[Goal of the exercise] Word for word, restate the lines of the data below between those holding "AAPL & 2024-2025" and "is not affected", inclusive; pictures do not belong in the copy.

[Source records]
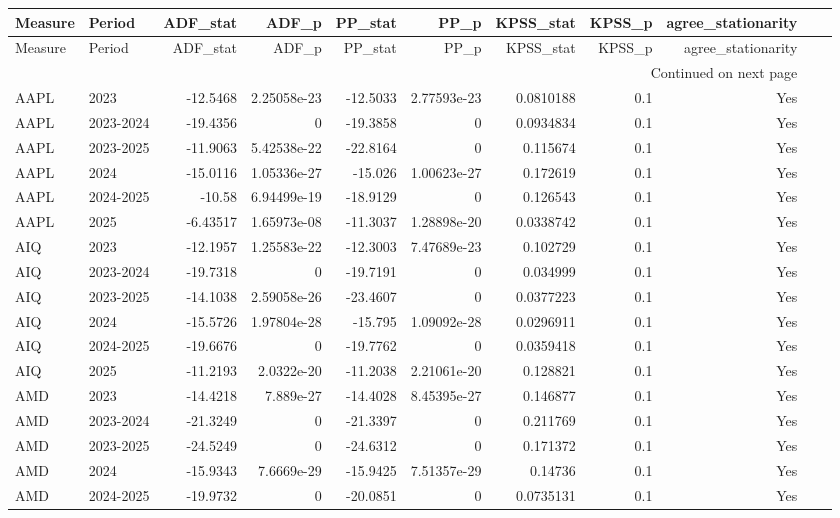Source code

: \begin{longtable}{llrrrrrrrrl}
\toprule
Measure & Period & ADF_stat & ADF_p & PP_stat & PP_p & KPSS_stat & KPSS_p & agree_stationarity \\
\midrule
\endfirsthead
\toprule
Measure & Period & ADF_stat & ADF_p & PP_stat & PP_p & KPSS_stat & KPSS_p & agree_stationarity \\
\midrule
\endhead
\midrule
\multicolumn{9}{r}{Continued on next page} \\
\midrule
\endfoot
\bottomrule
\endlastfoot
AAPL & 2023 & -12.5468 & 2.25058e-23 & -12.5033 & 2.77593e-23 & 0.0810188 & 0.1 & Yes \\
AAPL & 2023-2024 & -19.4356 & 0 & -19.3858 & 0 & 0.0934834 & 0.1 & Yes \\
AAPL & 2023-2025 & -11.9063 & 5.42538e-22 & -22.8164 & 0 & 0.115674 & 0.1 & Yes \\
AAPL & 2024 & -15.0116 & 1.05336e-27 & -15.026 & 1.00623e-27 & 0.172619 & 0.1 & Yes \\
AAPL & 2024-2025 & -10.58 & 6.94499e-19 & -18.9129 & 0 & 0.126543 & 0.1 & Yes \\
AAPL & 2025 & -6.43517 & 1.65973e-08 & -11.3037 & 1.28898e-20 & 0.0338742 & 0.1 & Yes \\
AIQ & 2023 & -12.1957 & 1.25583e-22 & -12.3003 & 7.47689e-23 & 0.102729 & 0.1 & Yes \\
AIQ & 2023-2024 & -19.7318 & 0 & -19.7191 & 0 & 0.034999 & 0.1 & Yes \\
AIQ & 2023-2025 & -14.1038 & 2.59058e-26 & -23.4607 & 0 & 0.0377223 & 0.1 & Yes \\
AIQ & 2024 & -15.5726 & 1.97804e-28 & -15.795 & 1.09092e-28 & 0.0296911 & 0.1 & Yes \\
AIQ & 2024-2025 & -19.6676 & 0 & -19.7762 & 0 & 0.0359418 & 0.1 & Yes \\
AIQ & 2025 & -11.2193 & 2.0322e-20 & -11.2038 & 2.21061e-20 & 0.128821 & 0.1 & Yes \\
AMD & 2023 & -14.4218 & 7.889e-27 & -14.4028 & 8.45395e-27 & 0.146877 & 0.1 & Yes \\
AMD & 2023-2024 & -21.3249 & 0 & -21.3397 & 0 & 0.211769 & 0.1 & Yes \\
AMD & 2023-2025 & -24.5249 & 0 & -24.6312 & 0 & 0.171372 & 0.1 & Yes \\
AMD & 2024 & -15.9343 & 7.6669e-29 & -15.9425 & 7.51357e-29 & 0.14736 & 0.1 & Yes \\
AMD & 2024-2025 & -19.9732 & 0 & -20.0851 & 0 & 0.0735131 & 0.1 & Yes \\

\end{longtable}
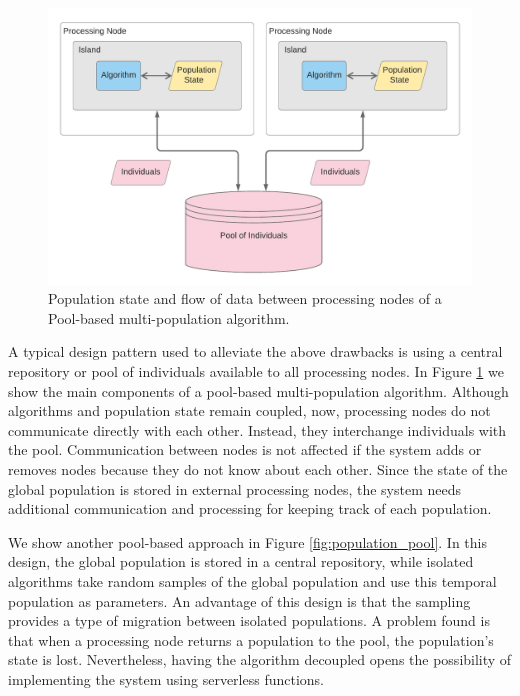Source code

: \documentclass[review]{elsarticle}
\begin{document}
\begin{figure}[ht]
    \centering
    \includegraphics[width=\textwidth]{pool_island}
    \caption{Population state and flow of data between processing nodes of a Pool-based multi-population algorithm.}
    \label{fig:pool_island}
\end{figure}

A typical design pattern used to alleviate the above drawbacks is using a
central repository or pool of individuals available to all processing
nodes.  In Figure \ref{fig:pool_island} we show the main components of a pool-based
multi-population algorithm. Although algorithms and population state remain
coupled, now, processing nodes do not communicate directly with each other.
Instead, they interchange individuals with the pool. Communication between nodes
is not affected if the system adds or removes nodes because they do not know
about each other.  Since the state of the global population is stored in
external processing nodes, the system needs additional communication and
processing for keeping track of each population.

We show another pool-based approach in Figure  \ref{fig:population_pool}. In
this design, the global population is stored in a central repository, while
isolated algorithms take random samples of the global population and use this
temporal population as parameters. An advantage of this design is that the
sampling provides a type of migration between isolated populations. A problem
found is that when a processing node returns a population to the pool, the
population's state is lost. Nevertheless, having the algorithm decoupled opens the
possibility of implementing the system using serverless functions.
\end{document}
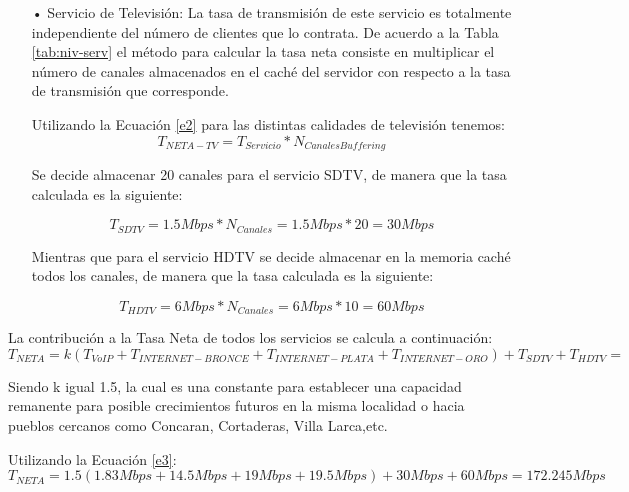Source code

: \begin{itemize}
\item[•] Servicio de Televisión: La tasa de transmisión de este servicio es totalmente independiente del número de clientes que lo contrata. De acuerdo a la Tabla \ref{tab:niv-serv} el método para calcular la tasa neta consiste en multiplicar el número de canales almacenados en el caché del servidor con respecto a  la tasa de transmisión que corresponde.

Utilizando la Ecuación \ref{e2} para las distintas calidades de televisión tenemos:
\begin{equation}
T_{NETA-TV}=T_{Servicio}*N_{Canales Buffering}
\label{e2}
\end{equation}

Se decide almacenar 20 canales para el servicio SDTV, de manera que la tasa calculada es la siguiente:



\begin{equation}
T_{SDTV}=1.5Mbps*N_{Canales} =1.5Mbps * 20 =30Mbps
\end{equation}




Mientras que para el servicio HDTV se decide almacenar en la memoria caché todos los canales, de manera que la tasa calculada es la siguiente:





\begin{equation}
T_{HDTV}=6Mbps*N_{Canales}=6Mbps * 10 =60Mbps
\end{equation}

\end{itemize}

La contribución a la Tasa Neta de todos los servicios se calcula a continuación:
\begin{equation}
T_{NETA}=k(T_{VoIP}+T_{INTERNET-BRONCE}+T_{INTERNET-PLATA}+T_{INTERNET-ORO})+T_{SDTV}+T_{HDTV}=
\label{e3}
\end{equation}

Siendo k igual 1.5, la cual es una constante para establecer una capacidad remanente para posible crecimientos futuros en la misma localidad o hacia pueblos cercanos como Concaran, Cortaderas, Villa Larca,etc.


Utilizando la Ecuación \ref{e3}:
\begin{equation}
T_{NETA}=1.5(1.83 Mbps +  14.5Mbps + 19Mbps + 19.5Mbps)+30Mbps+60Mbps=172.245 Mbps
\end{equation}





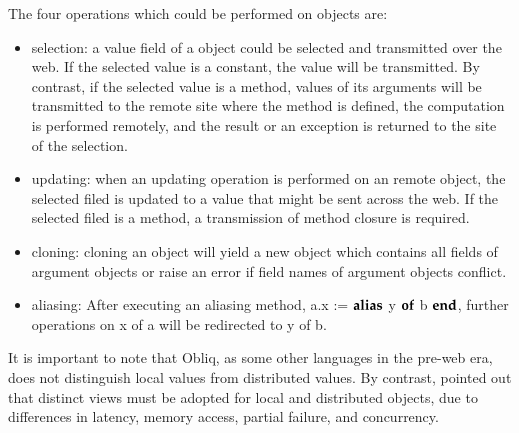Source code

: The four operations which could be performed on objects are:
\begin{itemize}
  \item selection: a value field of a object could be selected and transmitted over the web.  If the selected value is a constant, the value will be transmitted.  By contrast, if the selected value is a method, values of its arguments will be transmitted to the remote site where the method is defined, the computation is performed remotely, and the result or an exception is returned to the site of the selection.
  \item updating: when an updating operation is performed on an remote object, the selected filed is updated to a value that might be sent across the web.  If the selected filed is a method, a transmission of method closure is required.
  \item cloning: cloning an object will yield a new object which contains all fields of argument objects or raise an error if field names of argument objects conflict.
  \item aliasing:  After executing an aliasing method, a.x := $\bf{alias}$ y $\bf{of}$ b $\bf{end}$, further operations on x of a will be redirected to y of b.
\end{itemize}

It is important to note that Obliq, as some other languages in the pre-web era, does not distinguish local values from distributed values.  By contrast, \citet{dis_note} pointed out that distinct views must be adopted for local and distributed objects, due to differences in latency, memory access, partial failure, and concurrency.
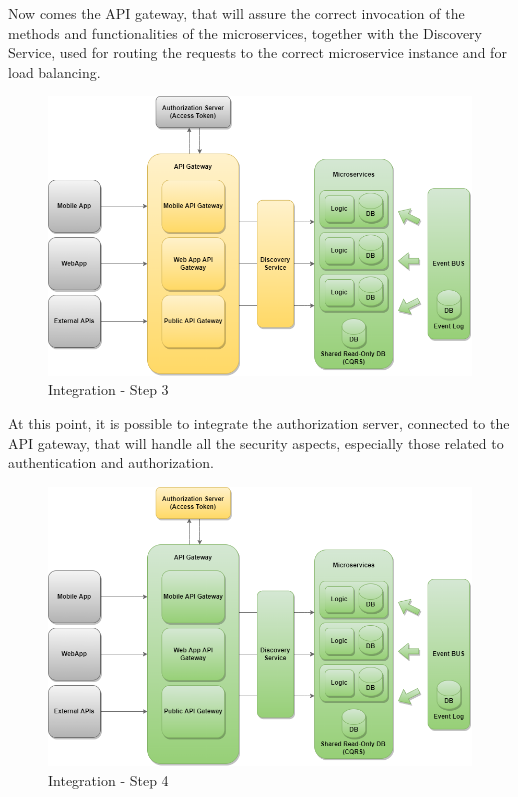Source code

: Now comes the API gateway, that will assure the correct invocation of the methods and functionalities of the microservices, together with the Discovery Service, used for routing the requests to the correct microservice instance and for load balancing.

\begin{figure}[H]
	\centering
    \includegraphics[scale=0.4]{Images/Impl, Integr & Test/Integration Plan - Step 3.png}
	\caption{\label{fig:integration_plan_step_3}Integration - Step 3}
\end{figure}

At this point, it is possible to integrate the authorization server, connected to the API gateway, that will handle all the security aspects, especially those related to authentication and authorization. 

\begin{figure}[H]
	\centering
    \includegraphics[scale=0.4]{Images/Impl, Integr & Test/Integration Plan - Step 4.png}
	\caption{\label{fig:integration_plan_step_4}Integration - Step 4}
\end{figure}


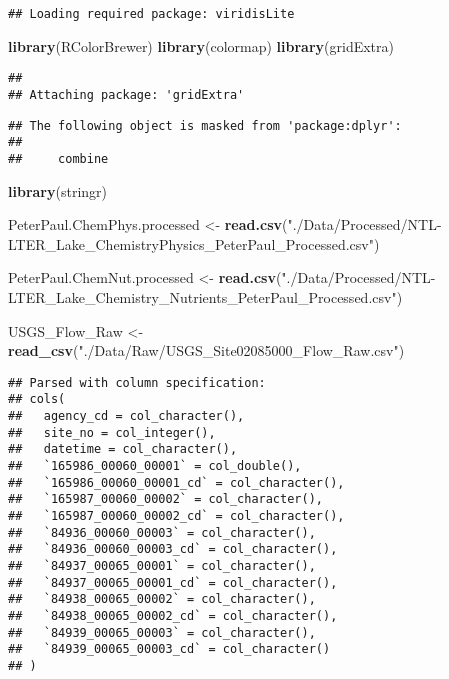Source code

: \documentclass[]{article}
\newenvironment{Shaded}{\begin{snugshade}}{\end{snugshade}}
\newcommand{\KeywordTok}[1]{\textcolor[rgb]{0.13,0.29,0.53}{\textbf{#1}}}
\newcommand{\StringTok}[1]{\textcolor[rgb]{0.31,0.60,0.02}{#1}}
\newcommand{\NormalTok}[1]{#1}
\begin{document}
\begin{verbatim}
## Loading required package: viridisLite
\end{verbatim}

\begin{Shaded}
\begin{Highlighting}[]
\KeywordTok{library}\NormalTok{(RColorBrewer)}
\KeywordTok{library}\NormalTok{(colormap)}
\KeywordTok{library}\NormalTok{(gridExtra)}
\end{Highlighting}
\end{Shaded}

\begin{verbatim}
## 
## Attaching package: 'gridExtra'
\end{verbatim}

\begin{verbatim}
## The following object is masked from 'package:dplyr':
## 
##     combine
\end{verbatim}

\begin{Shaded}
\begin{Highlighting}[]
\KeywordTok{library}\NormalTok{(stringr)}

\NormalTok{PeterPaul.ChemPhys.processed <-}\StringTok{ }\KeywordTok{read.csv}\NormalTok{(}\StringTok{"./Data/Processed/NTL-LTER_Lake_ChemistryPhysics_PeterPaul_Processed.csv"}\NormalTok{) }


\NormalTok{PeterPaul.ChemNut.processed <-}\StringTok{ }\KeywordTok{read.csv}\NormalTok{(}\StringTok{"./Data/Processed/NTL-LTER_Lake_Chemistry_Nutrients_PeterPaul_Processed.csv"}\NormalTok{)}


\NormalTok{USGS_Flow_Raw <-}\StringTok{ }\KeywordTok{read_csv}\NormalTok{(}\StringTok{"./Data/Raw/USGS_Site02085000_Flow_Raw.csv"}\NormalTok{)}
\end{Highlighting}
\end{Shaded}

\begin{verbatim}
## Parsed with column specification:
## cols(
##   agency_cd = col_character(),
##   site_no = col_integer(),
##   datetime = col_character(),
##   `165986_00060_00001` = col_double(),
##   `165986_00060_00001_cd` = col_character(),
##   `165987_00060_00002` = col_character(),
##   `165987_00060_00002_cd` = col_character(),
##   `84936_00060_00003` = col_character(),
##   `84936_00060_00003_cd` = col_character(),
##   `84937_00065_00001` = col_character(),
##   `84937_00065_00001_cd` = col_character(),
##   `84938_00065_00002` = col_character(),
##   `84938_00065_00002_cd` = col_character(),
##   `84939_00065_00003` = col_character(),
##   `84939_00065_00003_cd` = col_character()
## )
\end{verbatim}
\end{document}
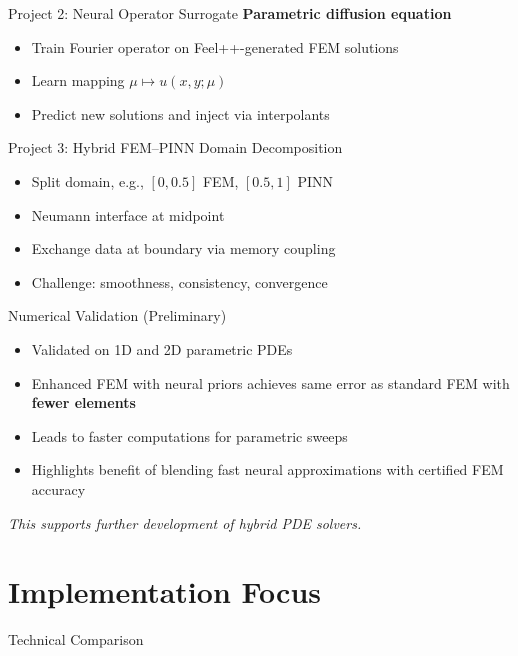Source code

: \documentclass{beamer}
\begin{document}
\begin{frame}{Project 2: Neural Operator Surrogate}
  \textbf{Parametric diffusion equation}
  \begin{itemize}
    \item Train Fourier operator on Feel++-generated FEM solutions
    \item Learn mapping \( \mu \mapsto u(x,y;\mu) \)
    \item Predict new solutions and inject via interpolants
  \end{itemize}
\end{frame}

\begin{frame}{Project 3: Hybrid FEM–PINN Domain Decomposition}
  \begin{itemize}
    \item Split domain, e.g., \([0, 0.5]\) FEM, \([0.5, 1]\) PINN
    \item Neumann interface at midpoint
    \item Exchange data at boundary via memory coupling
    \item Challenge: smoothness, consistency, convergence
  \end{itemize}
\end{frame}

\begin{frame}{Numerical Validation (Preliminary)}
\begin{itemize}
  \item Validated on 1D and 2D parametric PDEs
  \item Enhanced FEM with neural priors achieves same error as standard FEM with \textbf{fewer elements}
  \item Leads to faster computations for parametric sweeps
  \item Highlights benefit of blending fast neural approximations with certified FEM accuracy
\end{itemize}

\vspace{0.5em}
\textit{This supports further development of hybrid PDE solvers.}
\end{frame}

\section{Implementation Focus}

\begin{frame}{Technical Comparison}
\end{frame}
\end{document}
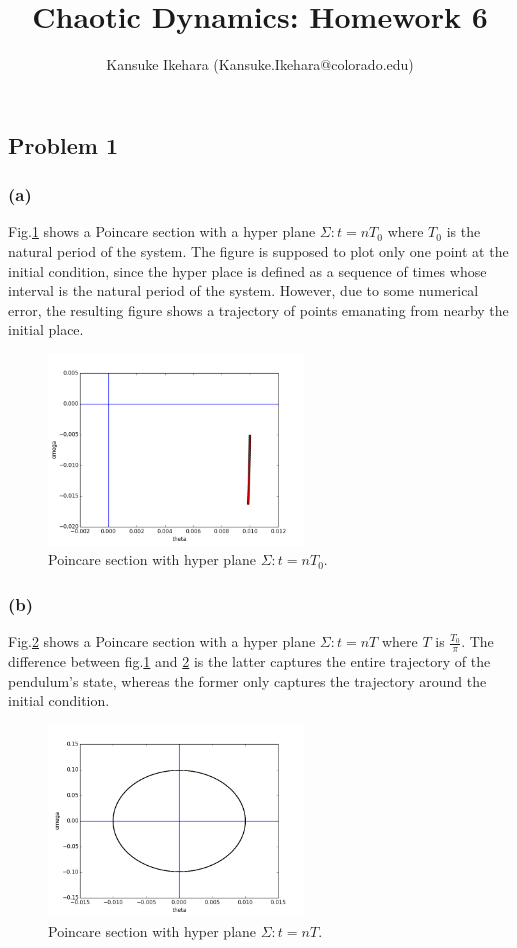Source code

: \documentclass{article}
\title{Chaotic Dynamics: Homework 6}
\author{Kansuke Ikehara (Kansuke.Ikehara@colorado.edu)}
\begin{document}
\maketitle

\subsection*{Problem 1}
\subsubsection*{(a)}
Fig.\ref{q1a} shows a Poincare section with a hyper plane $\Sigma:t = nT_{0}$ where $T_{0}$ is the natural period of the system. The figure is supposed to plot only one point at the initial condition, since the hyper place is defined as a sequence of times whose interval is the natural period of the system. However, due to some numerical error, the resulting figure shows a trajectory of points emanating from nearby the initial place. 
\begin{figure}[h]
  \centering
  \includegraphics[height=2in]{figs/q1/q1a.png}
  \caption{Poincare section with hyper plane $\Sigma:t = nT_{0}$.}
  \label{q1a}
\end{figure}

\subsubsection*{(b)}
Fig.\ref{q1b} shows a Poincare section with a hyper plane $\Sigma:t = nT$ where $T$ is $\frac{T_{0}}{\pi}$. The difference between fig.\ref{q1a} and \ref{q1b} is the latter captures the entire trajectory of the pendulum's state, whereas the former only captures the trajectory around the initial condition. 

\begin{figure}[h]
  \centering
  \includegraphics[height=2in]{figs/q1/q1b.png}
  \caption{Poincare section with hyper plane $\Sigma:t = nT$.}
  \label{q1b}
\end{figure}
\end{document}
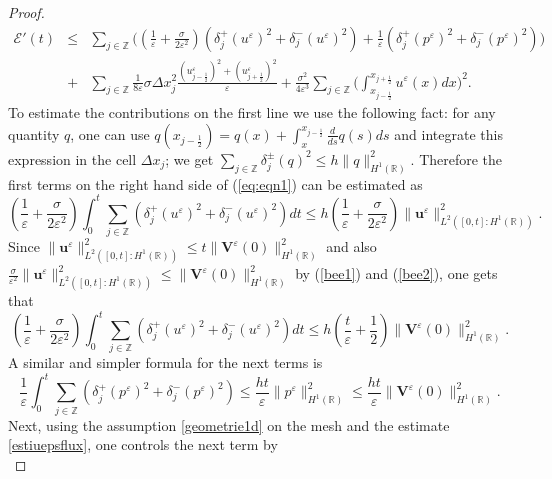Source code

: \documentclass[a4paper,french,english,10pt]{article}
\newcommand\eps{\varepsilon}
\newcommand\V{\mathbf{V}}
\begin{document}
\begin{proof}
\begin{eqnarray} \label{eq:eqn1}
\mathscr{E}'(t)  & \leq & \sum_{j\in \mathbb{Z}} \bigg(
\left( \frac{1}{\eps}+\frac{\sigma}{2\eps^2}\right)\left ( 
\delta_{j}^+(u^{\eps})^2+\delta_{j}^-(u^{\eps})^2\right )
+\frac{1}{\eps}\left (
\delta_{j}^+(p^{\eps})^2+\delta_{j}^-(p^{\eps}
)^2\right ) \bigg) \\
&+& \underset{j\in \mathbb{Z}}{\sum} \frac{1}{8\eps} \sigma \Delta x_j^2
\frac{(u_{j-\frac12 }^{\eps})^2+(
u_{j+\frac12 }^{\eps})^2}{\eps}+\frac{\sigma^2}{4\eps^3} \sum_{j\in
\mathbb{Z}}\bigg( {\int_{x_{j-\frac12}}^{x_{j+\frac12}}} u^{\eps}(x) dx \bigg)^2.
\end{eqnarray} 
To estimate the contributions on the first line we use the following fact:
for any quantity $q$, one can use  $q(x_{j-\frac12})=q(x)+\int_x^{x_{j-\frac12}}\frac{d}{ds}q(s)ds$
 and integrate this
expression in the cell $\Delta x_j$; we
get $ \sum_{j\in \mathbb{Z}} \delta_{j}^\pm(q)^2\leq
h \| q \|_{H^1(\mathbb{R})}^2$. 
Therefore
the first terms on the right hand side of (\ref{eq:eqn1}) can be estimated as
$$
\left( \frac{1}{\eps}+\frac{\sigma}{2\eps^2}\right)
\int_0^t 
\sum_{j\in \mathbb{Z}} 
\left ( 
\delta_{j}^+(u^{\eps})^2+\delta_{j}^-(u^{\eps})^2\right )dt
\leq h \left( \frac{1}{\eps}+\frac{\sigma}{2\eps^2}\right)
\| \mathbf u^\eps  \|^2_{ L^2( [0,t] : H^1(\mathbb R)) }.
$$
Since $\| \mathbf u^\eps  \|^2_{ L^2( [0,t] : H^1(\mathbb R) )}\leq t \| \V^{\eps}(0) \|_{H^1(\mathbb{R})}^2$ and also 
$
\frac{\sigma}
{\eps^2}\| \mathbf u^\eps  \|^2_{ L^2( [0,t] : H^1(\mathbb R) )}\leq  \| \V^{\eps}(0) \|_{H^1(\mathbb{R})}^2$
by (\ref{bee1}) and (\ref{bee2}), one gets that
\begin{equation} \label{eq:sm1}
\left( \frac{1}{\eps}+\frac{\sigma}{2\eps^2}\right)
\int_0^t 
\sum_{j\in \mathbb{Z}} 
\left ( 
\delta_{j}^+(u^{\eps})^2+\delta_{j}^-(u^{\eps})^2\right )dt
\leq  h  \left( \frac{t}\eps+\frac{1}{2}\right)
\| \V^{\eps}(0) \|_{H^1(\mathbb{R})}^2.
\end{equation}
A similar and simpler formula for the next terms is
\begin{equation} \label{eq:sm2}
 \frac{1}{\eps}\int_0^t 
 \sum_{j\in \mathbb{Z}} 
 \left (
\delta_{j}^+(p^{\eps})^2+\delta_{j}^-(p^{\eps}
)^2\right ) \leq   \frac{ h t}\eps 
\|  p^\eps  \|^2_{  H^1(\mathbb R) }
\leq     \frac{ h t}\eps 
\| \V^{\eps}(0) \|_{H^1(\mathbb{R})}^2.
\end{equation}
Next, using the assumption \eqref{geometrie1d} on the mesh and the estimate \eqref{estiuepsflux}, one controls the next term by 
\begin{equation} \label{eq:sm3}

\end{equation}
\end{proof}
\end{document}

[Your solution]
AAPL & 2024-2025 & -10.58 & 6.94499e-19 & -18.9129 & 0 & 0.126543 & 0.1 & Yes \\
AAPL & 2025 & -6.43517 & 1.65973e-08 & -11.3037 & 1.28898e-20 & 0.0338742 & 0.1 & Yes \\
AIQ & 2023 & -12.1957 & 1.25583e-22 & -12.3003 & 7.47689e-23 & 0.102729 & 0.1 & Yes \\
AIQ & 2023-2024 & -19.7318 & 0 & -19.7191 & 0 & 0.034999 & 0.1 & Yes \\
AIQ & 2023-2025 & -14.1038 & 2.59058e-26 & -23.4607 & 0 & 0.0377223 & 0.1 & Yes \\
AIQ & 2024 & -15.5726 & 1.97804e-28 & -15.795 & 1.09092e-28 & 0.0296911 & 0.1 & Yes \\
AIQ & 2024-2025 & -19.6676 & 0 & -19.7762 & 0 & 0.0359418 & 0.1 & Yes \\
AIQ & 2025 & -11.2193 & 2.0322e-20 & -11.2038 & 2.21061e-20 & 0.128821 & 0.1 & Yes \\
AMD & 2023 & -14.4218 & 7.889e-27 & -14.4028 & 8.45395e-27 & 0.146877 & 0.1 & Yes \\
AMD & 2023-2024 & -21.3249 & 0 & -21.3397 & 0 & 0.211769 & 0.1 & Yes \\
AMD & 2023-2025 & -24.5249 & 0 & -24.6312 & 0 & 0.171372 & 0.1 & Yes \\
AMD & 2024 & -15.9343 & 7.6669e-29 & -15.9425 & 7.51357e-29 & 0.14736 & 0.1 & Yes \\
AMD & 2024-2025 & -19.9732 & 0 & -20.0851 & 0 & 0.0735131 & 0.1 & Yes \\

\end{longtable}
Source code

: \documentclass[review]{elsarticle}
\begin{document}
\begin{figure}[ht]
    \centering
    \includegraphics[width=\textwidth]{pool_island}
    \caption{Population state and flow of data between processing nodes of a Pool-based multi-population algorithm.}
    \label{fig:pool_island}
\end{figure}

A typical design pattern used to alleviate the above drawbacks is using a
central repository or pool of individuals available to all processing
nodes.  In Figure \ref{fig:pool_island} we show the main components of a pool-based
multi-population algorithm. Although algorithms and population state remain
coupled, now, processing nodes do not communicate directly with each other.
Instead, they interchange individuals with the pool. Communication between nodes
is not affected if the system adds or removes nodes because they do not know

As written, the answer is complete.